_Information given_:

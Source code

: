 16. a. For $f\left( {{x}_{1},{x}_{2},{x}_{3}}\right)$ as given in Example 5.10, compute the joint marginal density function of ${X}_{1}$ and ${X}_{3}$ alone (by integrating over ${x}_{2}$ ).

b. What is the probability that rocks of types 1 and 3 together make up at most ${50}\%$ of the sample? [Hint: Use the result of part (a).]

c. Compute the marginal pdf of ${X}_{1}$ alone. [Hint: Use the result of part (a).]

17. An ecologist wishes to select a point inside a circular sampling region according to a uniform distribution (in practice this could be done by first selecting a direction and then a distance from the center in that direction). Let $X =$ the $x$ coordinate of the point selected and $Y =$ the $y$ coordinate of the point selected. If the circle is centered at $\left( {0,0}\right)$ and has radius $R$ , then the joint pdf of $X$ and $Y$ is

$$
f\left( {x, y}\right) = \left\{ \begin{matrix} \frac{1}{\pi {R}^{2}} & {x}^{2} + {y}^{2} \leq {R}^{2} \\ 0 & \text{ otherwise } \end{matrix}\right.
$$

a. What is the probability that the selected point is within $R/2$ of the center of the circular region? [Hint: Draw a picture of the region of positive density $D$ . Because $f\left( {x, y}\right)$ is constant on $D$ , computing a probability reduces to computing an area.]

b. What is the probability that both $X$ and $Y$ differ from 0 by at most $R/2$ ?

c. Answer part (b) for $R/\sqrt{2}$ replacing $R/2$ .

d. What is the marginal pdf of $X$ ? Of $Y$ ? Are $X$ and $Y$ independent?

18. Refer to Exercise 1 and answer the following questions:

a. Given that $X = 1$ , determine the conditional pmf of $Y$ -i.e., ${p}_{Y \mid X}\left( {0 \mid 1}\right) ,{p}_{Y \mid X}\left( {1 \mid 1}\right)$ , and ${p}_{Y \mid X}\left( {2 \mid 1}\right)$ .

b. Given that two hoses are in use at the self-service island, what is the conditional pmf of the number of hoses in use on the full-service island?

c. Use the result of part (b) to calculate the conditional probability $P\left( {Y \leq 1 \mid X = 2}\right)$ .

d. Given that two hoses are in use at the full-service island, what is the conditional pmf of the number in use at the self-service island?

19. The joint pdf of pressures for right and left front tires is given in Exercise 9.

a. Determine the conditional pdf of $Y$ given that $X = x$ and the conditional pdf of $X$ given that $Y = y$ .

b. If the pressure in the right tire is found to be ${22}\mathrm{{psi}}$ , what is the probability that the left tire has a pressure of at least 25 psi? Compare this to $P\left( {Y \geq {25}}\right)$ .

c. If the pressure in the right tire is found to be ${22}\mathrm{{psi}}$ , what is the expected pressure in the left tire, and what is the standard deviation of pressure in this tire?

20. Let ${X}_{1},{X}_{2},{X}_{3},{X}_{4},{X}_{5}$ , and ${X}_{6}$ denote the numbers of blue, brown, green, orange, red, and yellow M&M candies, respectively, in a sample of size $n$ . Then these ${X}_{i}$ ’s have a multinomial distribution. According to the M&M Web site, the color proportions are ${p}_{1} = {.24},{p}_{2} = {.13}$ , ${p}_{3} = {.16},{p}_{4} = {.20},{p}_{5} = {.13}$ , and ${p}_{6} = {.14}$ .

...

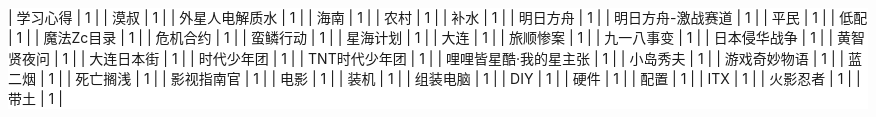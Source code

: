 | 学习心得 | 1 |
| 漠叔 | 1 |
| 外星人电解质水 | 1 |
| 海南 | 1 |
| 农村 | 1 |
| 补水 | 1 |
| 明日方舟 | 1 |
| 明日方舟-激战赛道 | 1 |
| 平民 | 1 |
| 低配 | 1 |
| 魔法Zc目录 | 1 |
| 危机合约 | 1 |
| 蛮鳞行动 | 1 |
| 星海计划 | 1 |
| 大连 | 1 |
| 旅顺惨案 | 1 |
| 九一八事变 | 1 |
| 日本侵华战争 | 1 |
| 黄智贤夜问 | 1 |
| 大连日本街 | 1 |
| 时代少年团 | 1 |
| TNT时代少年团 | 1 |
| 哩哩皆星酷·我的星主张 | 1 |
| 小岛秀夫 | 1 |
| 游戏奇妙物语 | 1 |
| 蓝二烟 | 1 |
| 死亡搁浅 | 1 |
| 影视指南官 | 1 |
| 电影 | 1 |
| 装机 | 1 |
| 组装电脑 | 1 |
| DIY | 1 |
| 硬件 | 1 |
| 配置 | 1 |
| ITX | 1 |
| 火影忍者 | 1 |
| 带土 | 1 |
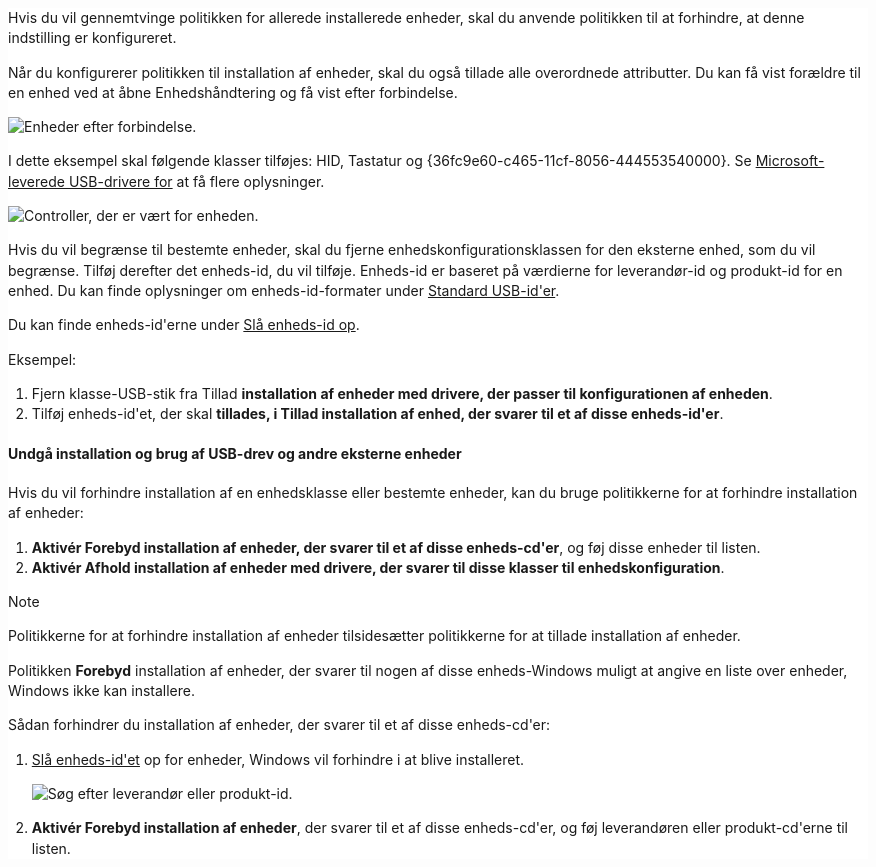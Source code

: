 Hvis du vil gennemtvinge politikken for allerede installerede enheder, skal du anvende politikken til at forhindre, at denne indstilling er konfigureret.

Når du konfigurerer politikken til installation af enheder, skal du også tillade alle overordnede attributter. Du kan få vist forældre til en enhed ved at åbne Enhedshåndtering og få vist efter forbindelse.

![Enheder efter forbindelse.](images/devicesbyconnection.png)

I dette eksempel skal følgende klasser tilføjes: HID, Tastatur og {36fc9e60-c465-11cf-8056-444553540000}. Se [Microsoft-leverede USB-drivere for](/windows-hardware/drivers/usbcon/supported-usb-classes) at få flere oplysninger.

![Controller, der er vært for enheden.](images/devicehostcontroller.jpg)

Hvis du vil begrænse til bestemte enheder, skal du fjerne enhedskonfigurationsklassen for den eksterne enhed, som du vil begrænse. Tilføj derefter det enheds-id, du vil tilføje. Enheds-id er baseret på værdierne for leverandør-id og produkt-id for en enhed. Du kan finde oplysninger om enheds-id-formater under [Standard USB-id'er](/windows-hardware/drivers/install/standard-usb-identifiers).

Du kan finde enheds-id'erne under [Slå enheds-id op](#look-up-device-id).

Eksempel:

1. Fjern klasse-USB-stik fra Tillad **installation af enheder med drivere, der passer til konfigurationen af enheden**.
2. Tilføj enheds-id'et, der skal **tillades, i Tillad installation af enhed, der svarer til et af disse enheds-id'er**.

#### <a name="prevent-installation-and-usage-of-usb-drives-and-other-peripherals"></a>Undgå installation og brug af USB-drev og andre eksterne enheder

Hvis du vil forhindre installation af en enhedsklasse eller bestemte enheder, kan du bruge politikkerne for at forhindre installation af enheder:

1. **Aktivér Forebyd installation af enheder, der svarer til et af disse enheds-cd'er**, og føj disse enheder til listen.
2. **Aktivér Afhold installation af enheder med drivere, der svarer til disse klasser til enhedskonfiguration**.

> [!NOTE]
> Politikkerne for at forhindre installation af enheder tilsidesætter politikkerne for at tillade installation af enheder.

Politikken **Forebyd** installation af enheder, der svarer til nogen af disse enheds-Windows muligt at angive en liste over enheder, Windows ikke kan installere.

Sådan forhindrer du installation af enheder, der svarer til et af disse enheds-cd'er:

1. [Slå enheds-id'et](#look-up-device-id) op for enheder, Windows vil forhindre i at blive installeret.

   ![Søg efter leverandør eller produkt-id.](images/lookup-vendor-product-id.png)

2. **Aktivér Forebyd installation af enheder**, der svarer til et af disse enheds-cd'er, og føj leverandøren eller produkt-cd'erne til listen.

* * *

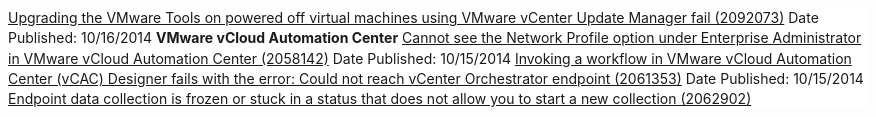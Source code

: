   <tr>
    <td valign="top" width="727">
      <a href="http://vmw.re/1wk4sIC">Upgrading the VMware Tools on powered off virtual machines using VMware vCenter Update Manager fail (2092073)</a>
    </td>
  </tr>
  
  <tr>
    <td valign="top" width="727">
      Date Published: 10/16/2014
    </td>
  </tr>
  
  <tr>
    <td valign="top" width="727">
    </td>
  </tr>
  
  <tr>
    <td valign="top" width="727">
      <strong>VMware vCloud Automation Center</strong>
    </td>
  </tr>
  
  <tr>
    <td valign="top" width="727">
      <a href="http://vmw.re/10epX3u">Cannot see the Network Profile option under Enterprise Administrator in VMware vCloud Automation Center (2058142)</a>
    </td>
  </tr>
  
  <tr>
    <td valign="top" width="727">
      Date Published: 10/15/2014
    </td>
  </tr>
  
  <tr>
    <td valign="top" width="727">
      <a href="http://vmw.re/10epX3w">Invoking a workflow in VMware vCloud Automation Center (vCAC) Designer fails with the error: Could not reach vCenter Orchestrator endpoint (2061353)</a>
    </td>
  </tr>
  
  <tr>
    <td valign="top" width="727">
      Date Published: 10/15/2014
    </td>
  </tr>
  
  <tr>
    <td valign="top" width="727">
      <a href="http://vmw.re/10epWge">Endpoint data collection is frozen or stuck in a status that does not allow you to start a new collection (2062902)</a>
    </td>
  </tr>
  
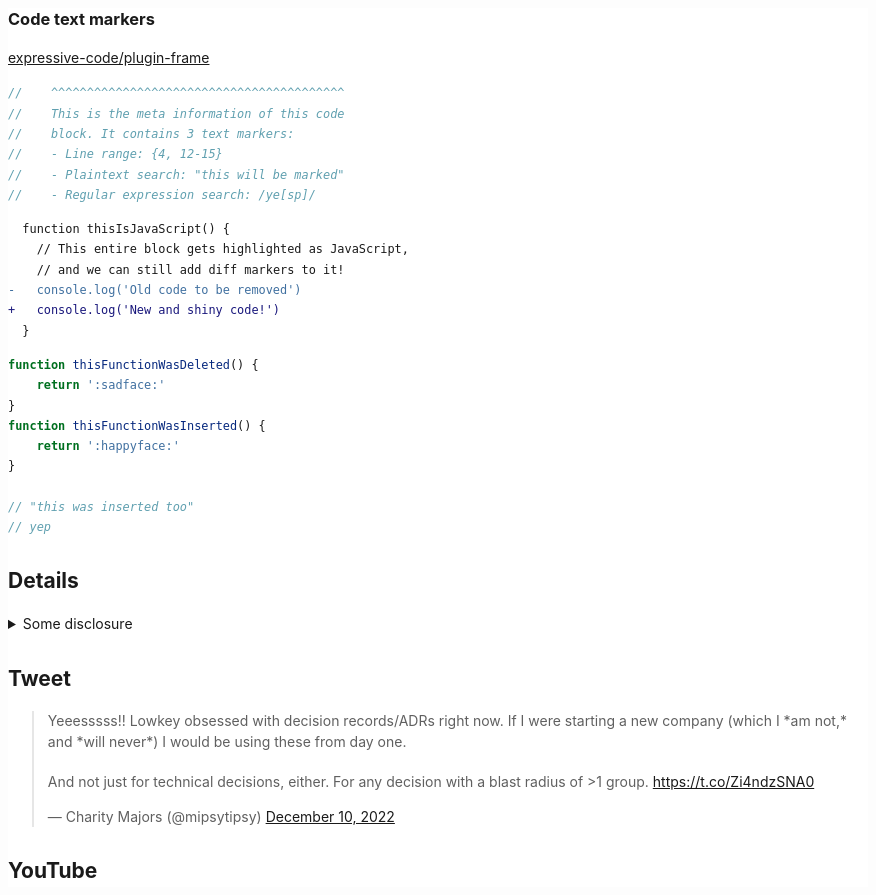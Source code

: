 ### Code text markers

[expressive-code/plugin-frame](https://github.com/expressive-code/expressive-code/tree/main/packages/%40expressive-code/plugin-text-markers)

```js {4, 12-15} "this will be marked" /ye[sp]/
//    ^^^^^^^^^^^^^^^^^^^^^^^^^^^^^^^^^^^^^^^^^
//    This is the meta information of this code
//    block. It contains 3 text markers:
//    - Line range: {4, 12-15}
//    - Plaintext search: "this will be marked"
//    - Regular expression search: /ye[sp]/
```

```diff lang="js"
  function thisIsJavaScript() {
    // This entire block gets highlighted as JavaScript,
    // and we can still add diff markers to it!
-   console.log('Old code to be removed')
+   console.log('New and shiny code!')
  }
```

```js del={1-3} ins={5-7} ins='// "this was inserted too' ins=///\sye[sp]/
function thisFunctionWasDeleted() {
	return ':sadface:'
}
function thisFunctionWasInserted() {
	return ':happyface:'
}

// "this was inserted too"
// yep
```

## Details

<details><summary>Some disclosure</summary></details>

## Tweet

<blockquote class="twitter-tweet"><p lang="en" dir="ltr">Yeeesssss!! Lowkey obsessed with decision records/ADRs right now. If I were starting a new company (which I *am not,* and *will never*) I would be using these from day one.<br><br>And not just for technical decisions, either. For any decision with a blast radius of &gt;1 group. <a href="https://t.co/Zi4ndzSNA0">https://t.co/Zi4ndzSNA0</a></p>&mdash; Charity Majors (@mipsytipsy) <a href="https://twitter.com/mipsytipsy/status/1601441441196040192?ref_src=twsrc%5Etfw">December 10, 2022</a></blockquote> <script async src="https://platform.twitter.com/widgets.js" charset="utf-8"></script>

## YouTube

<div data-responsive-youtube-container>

_What this task involves_: Reproduce exactly the entries above, limited to the lines from the one with "installation af enheder." through the one with "Politikken **Forebyd** installation", both included.

_Reply to the exercise_:
> Politikkerne for at forhindre installation af enheder tilsidesætter politikkerne for at tillade installation af enheder.

Politikken **Forebyd** installation af enheder, der svarer til nogen af disse enheds-Windows muligt at angive en liste over enheder, Windows ikke kan installere.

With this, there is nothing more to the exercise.